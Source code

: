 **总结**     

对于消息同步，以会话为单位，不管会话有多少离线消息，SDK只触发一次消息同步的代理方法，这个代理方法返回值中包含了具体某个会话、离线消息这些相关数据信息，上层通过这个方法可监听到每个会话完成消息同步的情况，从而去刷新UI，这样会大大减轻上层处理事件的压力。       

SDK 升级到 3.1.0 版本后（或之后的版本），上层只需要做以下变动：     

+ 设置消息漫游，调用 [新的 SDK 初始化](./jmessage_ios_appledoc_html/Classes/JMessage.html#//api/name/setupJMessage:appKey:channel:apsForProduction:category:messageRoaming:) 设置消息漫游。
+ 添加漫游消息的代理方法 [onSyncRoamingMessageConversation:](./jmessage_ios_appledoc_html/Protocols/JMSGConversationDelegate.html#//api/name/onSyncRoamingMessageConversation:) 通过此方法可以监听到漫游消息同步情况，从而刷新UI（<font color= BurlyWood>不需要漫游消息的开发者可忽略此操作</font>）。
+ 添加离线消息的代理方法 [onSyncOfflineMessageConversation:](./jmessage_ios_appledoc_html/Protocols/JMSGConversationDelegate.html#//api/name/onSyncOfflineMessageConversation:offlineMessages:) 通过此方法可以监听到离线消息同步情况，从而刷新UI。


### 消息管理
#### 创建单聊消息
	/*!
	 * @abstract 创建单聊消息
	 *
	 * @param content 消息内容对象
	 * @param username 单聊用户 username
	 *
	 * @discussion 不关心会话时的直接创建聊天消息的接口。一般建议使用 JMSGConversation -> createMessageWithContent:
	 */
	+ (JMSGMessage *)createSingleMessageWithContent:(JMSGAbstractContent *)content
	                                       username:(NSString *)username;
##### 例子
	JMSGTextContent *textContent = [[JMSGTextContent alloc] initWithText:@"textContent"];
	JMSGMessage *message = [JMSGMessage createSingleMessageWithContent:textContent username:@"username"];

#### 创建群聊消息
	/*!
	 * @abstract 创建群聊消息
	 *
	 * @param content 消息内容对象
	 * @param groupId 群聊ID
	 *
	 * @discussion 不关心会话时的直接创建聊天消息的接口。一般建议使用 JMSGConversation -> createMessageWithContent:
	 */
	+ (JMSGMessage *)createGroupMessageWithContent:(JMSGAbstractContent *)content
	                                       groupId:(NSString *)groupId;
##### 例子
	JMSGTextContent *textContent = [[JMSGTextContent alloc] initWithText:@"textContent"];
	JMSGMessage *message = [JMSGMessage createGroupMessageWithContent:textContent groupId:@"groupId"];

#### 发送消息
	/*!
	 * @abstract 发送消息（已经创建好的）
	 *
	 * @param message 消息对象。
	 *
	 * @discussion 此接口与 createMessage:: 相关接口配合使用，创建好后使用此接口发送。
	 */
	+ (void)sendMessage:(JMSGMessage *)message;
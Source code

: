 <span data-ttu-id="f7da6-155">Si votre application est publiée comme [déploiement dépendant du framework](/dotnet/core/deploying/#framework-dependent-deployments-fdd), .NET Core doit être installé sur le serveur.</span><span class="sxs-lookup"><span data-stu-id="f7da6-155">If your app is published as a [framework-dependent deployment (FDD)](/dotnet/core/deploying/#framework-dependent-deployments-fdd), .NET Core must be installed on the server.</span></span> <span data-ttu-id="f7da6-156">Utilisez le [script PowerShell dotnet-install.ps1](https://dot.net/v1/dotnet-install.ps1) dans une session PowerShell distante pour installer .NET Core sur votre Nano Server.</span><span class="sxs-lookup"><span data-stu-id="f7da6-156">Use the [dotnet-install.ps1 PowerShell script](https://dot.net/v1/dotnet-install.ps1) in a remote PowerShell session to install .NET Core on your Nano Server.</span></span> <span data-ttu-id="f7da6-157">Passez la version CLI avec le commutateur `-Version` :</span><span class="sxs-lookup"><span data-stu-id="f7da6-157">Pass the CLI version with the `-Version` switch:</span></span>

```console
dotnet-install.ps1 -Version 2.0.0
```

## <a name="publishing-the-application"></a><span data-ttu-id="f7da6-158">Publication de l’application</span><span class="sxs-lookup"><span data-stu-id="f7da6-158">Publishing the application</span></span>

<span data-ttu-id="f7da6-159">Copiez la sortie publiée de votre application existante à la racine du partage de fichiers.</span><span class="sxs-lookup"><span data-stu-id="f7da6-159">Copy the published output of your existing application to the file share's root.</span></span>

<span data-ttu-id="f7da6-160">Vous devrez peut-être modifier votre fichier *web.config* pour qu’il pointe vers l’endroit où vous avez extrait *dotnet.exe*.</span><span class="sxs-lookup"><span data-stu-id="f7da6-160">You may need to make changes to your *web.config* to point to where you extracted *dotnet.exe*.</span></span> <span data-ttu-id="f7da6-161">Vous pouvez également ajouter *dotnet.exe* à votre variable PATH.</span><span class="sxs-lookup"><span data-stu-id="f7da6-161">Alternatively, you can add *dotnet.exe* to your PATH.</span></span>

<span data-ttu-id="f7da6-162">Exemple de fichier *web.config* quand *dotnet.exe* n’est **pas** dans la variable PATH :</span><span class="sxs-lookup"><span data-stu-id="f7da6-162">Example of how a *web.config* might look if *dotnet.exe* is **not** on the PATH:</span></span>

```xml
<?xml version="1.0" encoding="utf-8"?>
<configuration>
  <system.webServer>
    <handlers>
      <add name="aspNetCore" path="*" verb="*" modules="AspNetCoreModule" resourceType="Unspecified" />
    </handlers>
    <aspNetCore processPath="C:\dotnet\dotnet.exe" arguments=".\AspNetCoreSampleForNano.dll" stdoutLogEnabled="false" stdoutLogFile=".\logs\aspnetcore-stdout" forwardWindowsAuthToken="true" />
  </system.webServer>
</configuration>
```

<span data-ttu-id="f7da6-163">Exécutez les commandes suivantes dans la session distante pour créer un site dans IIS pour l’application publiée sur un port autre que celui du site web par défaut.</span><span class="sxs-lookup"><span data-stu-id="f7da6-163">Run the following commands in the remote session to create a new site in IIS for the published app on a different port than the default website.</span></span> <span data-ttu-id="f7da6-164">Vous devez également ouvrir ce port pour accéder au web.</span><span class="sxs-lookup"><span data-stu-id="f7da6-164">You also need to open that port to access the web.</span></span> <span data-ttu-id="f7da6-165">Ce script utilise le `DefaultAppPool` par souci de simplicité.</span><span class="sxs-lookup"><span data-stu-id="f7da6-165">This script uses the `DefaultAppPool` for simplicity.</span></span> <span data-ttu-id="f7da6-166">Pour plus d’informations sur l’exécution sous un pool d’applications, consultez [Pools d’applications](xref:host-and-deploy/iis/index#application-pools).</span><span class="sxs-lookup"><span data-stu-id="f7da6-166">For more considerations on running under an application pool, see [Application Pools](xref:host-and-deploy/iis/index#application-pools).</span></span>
********
- **ACTION ITEM**
Could you return all the data above exactly as it appears?

- **EXERCISE SOLUTION**
Source code

: **总结**     

对于消息同步，以会话为单位，不管会话有多少离线消息，SDK只触发一次消息同步的代理方法，这个代理方法返回值中包含了具体某个会话、离线消息这些相关数据信息，上层通过这个方法可监听到每个会话完成消息同步的情况，从而去刷新UI，这样会大大减轻上层处理事件的压力。       

SDK 升级到 3.1.0 版本后（或之后的版本），上层只需要做以下变动：     

+ 设置消息漫游，调用 [新的 SDK 初始化](./jmessage_ios_appledoc_html/Classes/JMessage.html#//api/name/setupJMessage:appKey:channel:apsForProduction:category:messageRoaming:) 设置消息漫游。
+ 添加漫游消息的代理方法 [onSyncRoamingMessageConversation:](./jmessage_ios_appledoc_html/Protocols/JMSGConversationDelegate.html#//api/name/onSyncRoamingMessageConversation:) 通过此方法可以监听到漫游消息同步情况，从而刷新UI（<font color= BurlyWood>不需要漫游消息的开发者可忽略此操作</font>）。
+ 添加离线消息的代理方法 [onSyncOfflineMessageConversation:](./jmessage_ios_appledoc_html/Protocols/JMSGConversationDelegate.html#//api/name/onSyncOfflineMessageConversation:offlineMessages:) 通过此方法可以监听到离线消息同步情况，从而刷新UI。


### 消息管理
#### 创建单聊消息
	/*!
	 * @abstract 创建单聊消息
	 *
	 * @param content 消息内容对象
	 * @param username 单聊用户 username
	 *
	 * @discussion 不关心会话时的直接创建聊天消息的接口。一般建议使用 JMSGConversation -> createMessageWithContent:
	 */
	+ (JMSGMessage *)createSingleMessageWithContent:(JMSGAbstractContent *)content
	                                       username:(NSString *)username;
##### 例子
	JMSGTextContent *textContent = [[JMSGTextContent alloc] initWithText:@"textContent"];
	JMSGMessage *message = [JMSGMessage createSingleMessageWithContent:textContent username:@"username"];

#### 创建群聊消息
	/*!
	 * @abstract 创建群聊消息
	 *
	 * @param content 消息内容对象
	 * @param groupId 群聊ID
	 *
	 * @discussion 不关心会话时的直接创建聊天消息的接口。一般建议使用 JMSGConversation -> createMessageWithContent:
	 */
	+ (JMSGMessage *)createGroupMessageWithContent:(JMSGAbstractContent *)content
	                                       groupId:(NSString *)groupId;
##### 例子
	JMSGTextContent *textContent = [[JMSGTextContent alloc] initWithText:@"textContent"];
	JMSGMessage *message = [JMSGMessage createGroupMessageWithContent:textContent groupId:@"groupId"];

#### 发送消息
	/*!
	 * @abstract 发送消息（已经创建好的）
	 *
	 * @param message 消息对象。
	 *
	 * @discussion 此接口与 createMessage:: 相关接口配合使用，创建好后使用此接口发送。
	 */
	+ (void)sendMessage:(JMSGMessage *)message;
Source code

: <span data-ttu-id="f7da6-155">Si votre application est publiée comme [déploiement dépendant du framework](/dotnet/core/deploying/#framework-dependent-deployments-fdd), .NET Core doit être installé sur le serveur.</span><span class="sxs-lookup"><span data-stu-id="f7da6-155">If your app is published as a [framework-dependent deployment (FDD)](/dotnet/core/deploying/#framework-dependent-deployments-fdd), .NET Core must be installed on the server.</span></span> <span data-ttu-id="f7da6-156">Utilisez le [script PowerShell dotnet-install.ps1](https://dot.net/v1/dotnet-install.ps1) dans une session PowerShell distante pour installer .NET Core sur votre Nano Server.</span><span class="sxs-lookup"><span data-stu-id="f7da6-156">Use the [dotnet-install.ps1 PowerShell script](https://dot.net/v1/dotnet-install.ps1) in a remote PowerShell session to install .NET Core on your Nano Server.</span></span> <span data-ttu-id="f7da6-157">Passez la version CLI avec le commutateur `-Version` :</span><span class="sxs-lookup"><span data-stu-id="f7da6-157">Pass the CLI version with the `-Version` switch:</span></span>

```console
dotnet-install.ps1 -Version 2.0.0
```

## <a name="publishing-the-application"></a><span data-ttu-id="f7da6-158">Publication de l’application</span><span class="sxs-lookup"><span data-stu-id="f7da6-158">Publishing the application</span></span>

<span data-ttu-id="f7da6-159">Copiez la sortie publiée de votre application existante à la racine du partage de fichiers.</span><span class="sxs-lookup"><span data-stu-id="f7da6-159">Copy the published output of your existing application to the file share's root.</span></span>

<span data-ttu-id="f7da6-160">Vous devrez peut-être modifier votre fichier *web.config* pour qu’il pointe vers l’endroit où vous avez extrait *dotnet.exe*.</span><span class="sxs-lookup"><span data-stu-id="f7da6-160">You may need to make changes to your *web.config* to point to where you extracted *dotnet.exe*.</span></span> <span data-ttu-id="f7da6-161">Vous pouvez également ajouter *dotnet.exe* à votre variable PATH.</span><span class="sxs-lookup"><span data-stu-id="f7da6-161">Alternatively, you can add *dotnet.exe* to your PATH.</span></span>

<span data-ttu-id="f7da6-162">Exemple de fichier *web.config* quand *dotnet.exe* n’est **pas** dans la variable PATH :</span><span class="sxs-lookup"><span data-stu-id="f7da6-162">Example of how a *web.config* might look if *dotnet.exe* is **not** on the PATH:</span></span>

```xml
<?xml version="1.0" encoding="utf-8"?>
<configuration>
  <system.webServer>
    <handlers>
      <add name="aspNetCore" path="*" verb="*" modules="AspNetCoreModule" resourceType="Unspecified" />
    </handlers>
    <aspNetCore processPath="C:\dotnet\dotnet.exe" arguments=".\AspNetCoreSampleForNano.dll" stdoutLogEnabled="false" stdoutLogFile=".\logs\aspnetcore-stdout" forwardWindowsAuthToken="true" />
  </system.webServer>
</configuration>
```

<span data-ttu-id="f7da6-163">Exécutez les commandes suivantes dans la session distante pour créer un site dans IIS pour l’application publiée sur un port autre que celui du site web par défaut.</span><span class="sxs-lookup"><span data-stu-id="f7da6-163">Run the following commands in the remote session to create a new site in IIS for the published app on a different port than the default website.</span></span> <span data-ttu-id="f7da6-164">Vous devez également ouvrir ce port pour accéder au web.</span><span class="sxs-lookup"><span data-stu-id="f7da6-164">You also need to open that port to access the web.</span></span> <span data-ttu-id="f7da6-165">Ce script utilise le `DefaultAppPool` par souci de simplicité.</span><span class="sxs-lookup"><span data-stu-id="f7da6-165">This script uses the `DefaultAppPool` for simplicity.</span></span> <span data-ttu-id="f7da6-166">Pour plus d’informations sur l’exécution sous un pool d’applications, consultez [Pools d’applications](xref:host-and-deploy/iis/index#application-pools).</span><span class="sxs-lookup"><span data-stu-id="f7da6-166">For more considerations on running under an application pool, see [Application Pools](xref:host-and-deploy/iis/index#application-pools).</span></span>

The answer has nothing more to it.